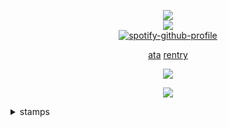 <div align="center">

![](https://komarev.com/ghpvc/?username=isoru&label=hey+whats+up+hello&style=flat-square&color=aee594)  
![](https://file.garden/aDT0Ck-AL1_uKJ4P/rentry%20pictures/love%20is%20war)  
[![spotify-github-profile](https://spotify-github-profile.kittinanx.com/api/view?uid=kfi5edyqaxydewo7hoco748lu&cover_image=true&theme=natemoo-re&show_offline=false&background_color=121212&interchange=false&bar_color=53b14f&bar_color_cover=true)](https://github.com/kittinan/spotify-github-profile)   

[ata](https://izanami.atabook.org/) [rentry](https://rentry.co/prsk)


![](https://i.postimg.cc/6311x1nz/blinkies-Cafe-zr.gif)

![](https://file.garden/aDT0Ck-AL1_uKJ4P/misc/haihia)

<div align="left">
<details>
<summary>stamps</summary>
<br>
  
![](https://64.media.tumblr.com/120b812cbd7120b9a3099257b5e80324/08dc254342852b38-d0/s100x200/dc1781c49bcdd902941a3d6f8000cebfd073e848.gifv) ![](https://64.media.tumblr.com/96fbd92ff6024f1070ea04459e0cbcd2/a61507969bd14083-38/s100x200/ffdf2a2cda31b0698140cd3ce64ff4d975f784eb.pnj) ![](https://images-wixmp-ed30a86b8c4ca887773594c2.wixmp.com/f/61670035-05a4-481c-b62a-565903bec13e/dcj2vwm-8accd977-548c-4d5b-b439-d0e40733fd21.png?token=eyJ0eXAiOiJKV1QiLCJhbGciOiJIUzI1NiJ9.eyJzdWIiOiJ1cm46YXBwOjdlMGQxODg5ODIyNjQzNzNhNWYwZDQxNWVhMGQyNmUwIiwiaXNzIjoidXJuOmFwcDo3ZTBkMTg4OTgyMjY0MzczYTVmMGQ0MTVlYTBkMjZlMCIsIm9iaiI6W1t7InBhdGgiOiJcL2ZcLzYxNjcwMDM1LTA1YTQtNDgxYy1iNjJhLTU2NTkwM2JlYzEzZVwvZGNqMnZ3bS04YWNjZDk3Ny01NDhjLTRkNWItYjQzOS1kMGU0MDczM2ZkMjEucG5nIn1dXSwiYXVkIjpbInVybjpzZXJ2aWNlOmZpbGUuZG93bmxvYWQiXX0.GPDRqLg3Uqg0cGGcUWPPjpW4bJIbxlOyBGBb6JuIlNk) ![](https://i.postimg.cc/MGqQJJYk/IMG-0012.png) ![](https://64.media.tumblr.com/9e9e59b71d172c62d5b4cd547e52c50c/ed69d4e3308604a1-d2/s100x200/8ea138509f1f6c0575bbc753e7e00f3b06c7d7c4.pnj) ![](https://i.postimg.cc/y8HM06Ns/IMG-9364.png) ![](https://i.postimg.cc/ZKtqRWvr/IMG-5840.png) ![](https://64.media.tumblr.com/28ccb126eda83eb12d8872ab978801be/tumblr_pufz6w0y1J1xbgu08o3_100.png) ![](https://64.media.tumblr.com/c8e8255266563289203e1d34088e5010/79d8b316934d24c3-3e/s100x200/22ffb4c2c864710a3cee9c4339905bd0ec7aed47.gifv) ![](https://images-wixmp-ed30a86b8c4ca887773594c2.wixmp.com/f/85c2a57f-7527-4e67-96e4-6540be8c027b/db66und-5ca0f9de-8478-444c-8ae6-2b9ec0dac598.png?token=eyJ0eXAiOiJKV1QiLCJhbGciOiJIUzI1NiJ9.eyJpc3MiOiJ1cm46YXBwOjdlMGQxODg5ODIyNjQzNzNhNWYwZDQxNWVhMGQyNmUwIiwic3ViIjoidXJuOmFwcDo3ZTBkMTg4OTgyMjY0MzczYTVmMGQ0MTVlYTBkMjZlMCIsImF1ZCI6WyJ1cm46c2VydmljZTpmaWxlLmRvd25sb2FkIl0sIm9iaiI6W1t7InBhdGgiOiIvZi84NWMyYTU3Zi03NTI3LTRlNjctOTZlNC02NTQwYmU4YzAyN2IvZGI2NnVuZC01Y2EwZjlkZS04NDc4LTQ0NGMtOGFlNi0yYjllYzBkYWM1OTgucG5nIn1dXX0.MdgMDG4_1iW6bt3gcvrcsMVgOK_zClr51ZXhjbBohNo) ![](https://i.postimg.cc/Znm1kz0y/3342-D3-F3-0-DF2-4556-A69-E-8090-F523-D966.jpg) ![](https://64.media.tumblr.com/6cc4a035ade6d4df815a3f9058b7c597/tumblr_pfzsge92vJ1xzybrpo3_100.png) ![](https://y2k.neocities.org/stamps/54.png) ![](https://i.postimg.cc/brksj3Xj/6ht4aw.png) ![](https://i.postimg.cc/7ZDTq8Yt/12o6gh.gif) ![](https://i.postimg.cc/tTVgh24V/4soyy4.png) ![](https://i.postimg.cc/XYppgwx3/sote9o.png) ![](https://i.postimg.cc/C1BKGY4N/wdbshn.gif) ![](https://i.postimg.cc/wMkng4s4/760947-A0-B8-C1-48-E4-A2-A1-E78627-A6-F44-B.png) ![](https://i.postimg.cc/fk4KnbPL/IMG-9369.webp) ![](https://i.postimg.cc/0jf4ZsZ8/IMG-6162.gif) ![](https://images-wixmp-ed30a86b8c4ca887773594c2.wixmp.com/f/637966f5-f4f6-452c-868a-39485237c7b7/d9jlrw0-87204d4f-db73-41f7-9618-088cb6991eb4.gif?token=eyJ0eXAiOiJKV1QiLCJhbGciOiJIUzI1NiJ9.eyJpc3MiOiJ1cm46YXBwOjdlMGQxODg5ODIyNjQzNzNhNWYwZDQxNWVhMGQyNmUwIiwic3ViIjoidXJuOmFwcDo3ZTBkMTg4OTgyMjY0MzczYTVmMGQ0MTVlYTBkMjZlMCIsImF1ZCI6WyJ1cm46c2VydmljZTpmaWxlLmRvd25sb2FkIl0sIm9iaiI6W1t7InBhdGgiOiIvZi82Mzc5NjZmNS1mNGY2LTQ1MmMtODY4YS0zOTQ4NTIzN2M3YjcvZDlqbHJ3MC04NzIwNGQ0Zi1kYjczLTQxZjctOTYxOC0wODhjYjY5OTFlYjQuZ2lmIn1dXX0.83_uDaBRcXDpjr8GaAIXeibNwjYpLfzZHaGCY4PyP-0) ![](https://64.media.tumblr.com/9a5bea4484d3c1d15d35be8156e6e865/79d8b316934d24c3-d2/s100x200/cc374ac8b18b31dce4abbb878212a0be6075bd1b.pnj) ![](https://64.media.tumblr.com/8a0b008c66e18b95c00deb3a197a3fce/21317507f7352712-8f/s100x200/4f29f1645fe2d01cace9a8e700d016115286675b.pnj) ![](https://64.media.tumblr.com/e38419dde170cc90b6b5404eac24fd2c/473928ea48888009-52/s100x200/a977a22d2d5b940af9c47302db0001f7572c5dc3.pnj) ![](https://64.media.tumblr.com/df5d69195db02462c349142e82a4eb62/8c49db604b0f3002-98/s250x400/9ab05b1da6cd2c806d6fade28710ac5e01868879.pnj) ![](https://i.postimg.cc/YCd2TjnR/aggmdc.png) ![](https://i.postimg.cc/gJnfr2KY/lhkfo6.gif) ![](https://i.postimg.cc/vZhjzVqY/hbcv83.gif) ![](https://files.catbox.moe/ze35ft.gif) ![](https://i.postimg.cc/tTgdd11x/cz73xh.png) ![](https://i.postimg.cc/rwm8kMt9/ogym5i.png) ![](https://64.media.tumblr.com/dee528dddc8f595f25a00c74cec9935f/884eea48d188fc7b-f2/s100x200/5dc3517168ebc4f0e7779be1fb8c2d0508d09a9f.pnj) ![](https://64.media.tumblr.com/2255b4830abed444fc88f21b1b262edc/884eea48d188fc7b-24/s100x200/107402511a16b0ad9848910190c9e8bd6d77871c.pnj) ![](https://64.media.tumblr.com/e2478c5154e6e756e6522864e2d8608e/01cd7aee8bc9d3ce-56/s100x200/1e532c4adc404e2ae12e81b09e773097d2fedce1.gifv) ![](https://i.postimg.cc/x1y27wCb/IMG-1751.gif) ![](https://64.media.tumblr.com/9f7aa7377efe3125cd1b656005fafed6/c50dc93c89e251e3-ea/s100x200/4b578370d2ff70bb907bca885906b7860002159f.gifv) ![](https://64.media.tumblr.com/fe7f1706875bac2b2d8776e9df2dee8f/2be3d7b7e3b8925d-18/s100x200/bec49019dcaacf7dde5b5c5a2d6ac39b2fc6c0cc.pnj) ![](https://64.media.tumblr.com/41649989dda8c5a8ae1adc6bb52ac2a8/0a844093c4702aee-a5/s100x200/2ceee4dfed8dd77e545bbe136b448786308a3135.gifv) ![](https://64.media.tumblr.com/455a849562101c4cd8d225ba9f37689e/56838e9c58515ae2-3f/s100x200/8f1b23bfc546d2a2c6e40c4164a22180f2d03cd8.pnj) ![](https://64.media.tumblr.com/47836e603fc116d3511f26841f107c47/e3a795ea705b8b2c-b1/s100x200/d939b02ca4a33bc46d7544c0f2fce7ef9717d260.pnj) ![](https://64.media.tumblr.com/f642ef43e2cfa6a56fe81bb56f20e022/tumblr_pcq4e5vbHw1xbgu08o6_100.png) ![](https://64.media.tumblr.com/cb88820461683dc282f18f6cd8a6e968/86cd396632a5bfd3-80/s100x200/de6e50be79e521c65fa0d0c2433a9959e52eb84c.gifv) ![](https://64.media.tumblr.com/bd65f0a834e8493f936297dfab08b731/a4c2806b0e551a8e-7b/s100x200/96cd212d1ea694a3978d54322df810a7e3397955.png) ![](https://64.media.tumblr.com/eb8960d013e2c0a1c618351a8bd30d69/3c17aeae15290a12-69/s250x400/73042d64da09e86917ec2bd78a6233d131d89da9.gifv) ![](https://gifcity.carrd.co/assets/images/gallery61/7e88870d.gif?v=e3c0bc0f) ![](https://64.media.tumblr.com/75823786f411ae9365d4d6e6e92539d6/fa3a1a6529ae9914-e9/s250x400/76579ef51ad25fd96970b92a7ffba7e36d3fb2d6.gifv) ![](https://64.media.tumblr.com/01770e55f5cc8b36ace61f1e6a673b1a/e2bffe0696521a9b-8e/s100x200/d6eb6263ed4bc5974f2060875728b6ea99fba241.png) ![](https://64.media.tumblr.com/62e2852d6ec65166aa9f8e9c7fefef86/e02cf7239140df0e-a7/s100x200/ce9f490fdf368d07aa1f22c19729b3ceb1d84896.png) ![](https://64.media.tumblr.com/36a64786e0100219a548d7f16f4523bf/f1c53b8b3d9d9dcd-f7/s100x200/58e6d40ccf31e405f1386ca88d7e3d5b34dd1bcf.gifv) ![](https://supplies.ju.mp/assets/images/gallery01/4818a6e8.jpg?v=9163b103) ![](https://64.media.tumblr.com/70a2c2af8b0c047323c71f6d47efe3d7/tumblr_py0mamcNwY1xbgu08o2_100.png) ![](https://supplies.ju.mp/assets/images/gallery09/2ca0fcae_original.png?v=1c1ba870) ![](https://files.catbox.moe/pll4wf.png) ![](https://files.catbox.moe/sflmzz.png) ![](https://files.catbox.moe/jgkkt7.gif) ![](https://files.catbox.moe/mekij8.png) ![](https://files.catbox.moe/ztbmo7.png) ![](https://files.catbox.moe/tn6kls.png) ![](https://files.catbox.moe/t9zula.png) ![](https://files.catbox.moe/agbs0t.gif) ![](https://64.media.tumblr.com/185a6bef9820040c4bf5ad441c7c8ff1/c3f0591e75d04da1-fb/s100x200/f2956ba3d54bc2016b7ab5bd3a3ff543b6bcd0ee.gifv) ![](https://64.media.tumblr.com/eb68966fb29c15ab5e2059caecefb4e6/9e3beab41de90d17-42/s100x200/b7309b40e4bbdba0fa9674743eaa3d05f33b02ae.gifv) ![](https://64.media.tumblr.com/f0377584c6d8bb1de6e9a7cf67a01859/tumblr_ptbgowgMb41xzybrpo1_100.gifv) ![](https://64.media.tumblr.com/c2feb6252ae96dcbd85f2f35bc766f2e/daf0b0f4bdd46f22-0c/s250x400/eb6ba41e8715e9c731f87ef3889f6eb4f7c0ef0d.jpg) ![](https://f2.toyhou.se/file/f2-toyhou-se/images/52995577_b79ARlE3gtxZmeB.png) ![](https://64.media.tumblr.com/ca985ad2e647e436b7e699bbf9e2b056/6617065664ab1b17-dd/s100x200/f027a375e276235f80c2aba9d2ce1de1979f58b4.pnj) ![](https://autism.crd.co/assets/images/gallery05/4fb14757_original.gif?v=d6547f5c) ![](https://autism.crd.co/assets/images/gallery05/8b60c391_original.png?v=d6547f5c) ![](https://autism.crd.co/assets/images/gallery05/4a716253_original.gif?v=d6547f5c) ![](https://64.media.tumblr.com/06e41a82c83a209a51ef9491eeb5120f/8f3b966c768a7a38-90/s100x200/26f83b6405f33d484860e64b8898aaa67752a989.gifv) ![](https://64.media.tumblr.com/25f34ce53f4d6970f0cf9483e9581f48/79d8b316934d24c3-ea/s100x200/7d6d5a4e734fe1c774fc51528d56a5404696453d.pnj) ![](https://y2k.neocities.org/stamps2/dbssspy-4b20ac02-5ca1-4f06-955d-fa8f50999493.png) ![](https://64.media.tumblr.com/8bbb60ccbdd3a078ae967f1772d8bc60/c269689ff15e8bee-cc/s250x400/849cb3ca0bb8b5102887de00f9413c083a10354a.gifv) ![](https://64.media.tumblr.com/7273ae932999010137517001d0cba01e/c269689ff15e8bee-ad/s100x200/fcd5429941c9ca5cf56da82423da9eb6cef7a78b.jpg) ![](https://files.catbox.moe/a6mo36.png) ![](https://64.media.tumblr.com/2c8a3052ba588e55d8180271f9532895/00cedb39c7ea65fa-48/s100x200/a66c8b2eb1a1ade64ef645c016a1022f189955cd.pnj) ![](https://64.media.tumblr.com/c4ed90d751c9b87dd69df245cfa47aa5/ca97eef3152f39fb-ec/s100x200/6eafbb199386b065dd287667cc444ede436381c9.pnj) ![](https://64.media.tumblr.com/ed367613f7ed530abb49a2bfa1f94f02/08dc254342852b38-55/s100x200/21cc4de30109430606144df6c15ea5bf874d62a8.pnj) ![](https://64.media.tumblr.com/99b3d1a845ee75e1ae59c09e956f3804/14364f1a2e5d445a-76/s100x200/f9a606d132f99b3c010336774fb97f327258f583.pnj) ![](https://64.media.tumblr.com/362623bd82d973eaf290c96d6127084e/fddcf9c041d8da0a-81/s100x200/04d9340ea25b7b2998fecd9847f0085c0f526643.pnj) ![](https://64.media.tumblr.com/527b8213cce1076067ec4a41eb140f4d/6adc6c8478d4d04c-45/s100x200/d42da4157e6613bb19ea1ab35c069fe79bbe6335.pnj) ![](https://64.media.tumblr.com/11ffc1e1bc5c2d53995c5f951c9e6427/c91e8a21ee867eef-4a/s100x200/0800f9f9960ca6a697a525daba657b824fce9f77.gifv) ![](https://64.media.tumblr.com/82901b8d23e739f9cc400cf61f5bd276/d2e1a2183d1620db-12/s100x200/27e204523c9cc126c1874c4f6c3735f82f1ee9cc.pnj) ![](https://file.garden/Zj8MKPoh-G9Y8EJE/stamps/by%20others/IMG_7319.gif) ![](https://files.catbox.moe/uerqoa.png) ![](https://files.catbox.moe/iaz6jy.png)

</details>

#### Work to complete
For every line of the data above that contains "rentry", copy that line.

#### Expected answer
![](https://file.garden/aDT0Ck-AL1_uKJ4P/rentry%20pictures/love%20is%20war)  
[ata](https://izanami.atabook.org/) [rentry](https://rentry.co/prsk)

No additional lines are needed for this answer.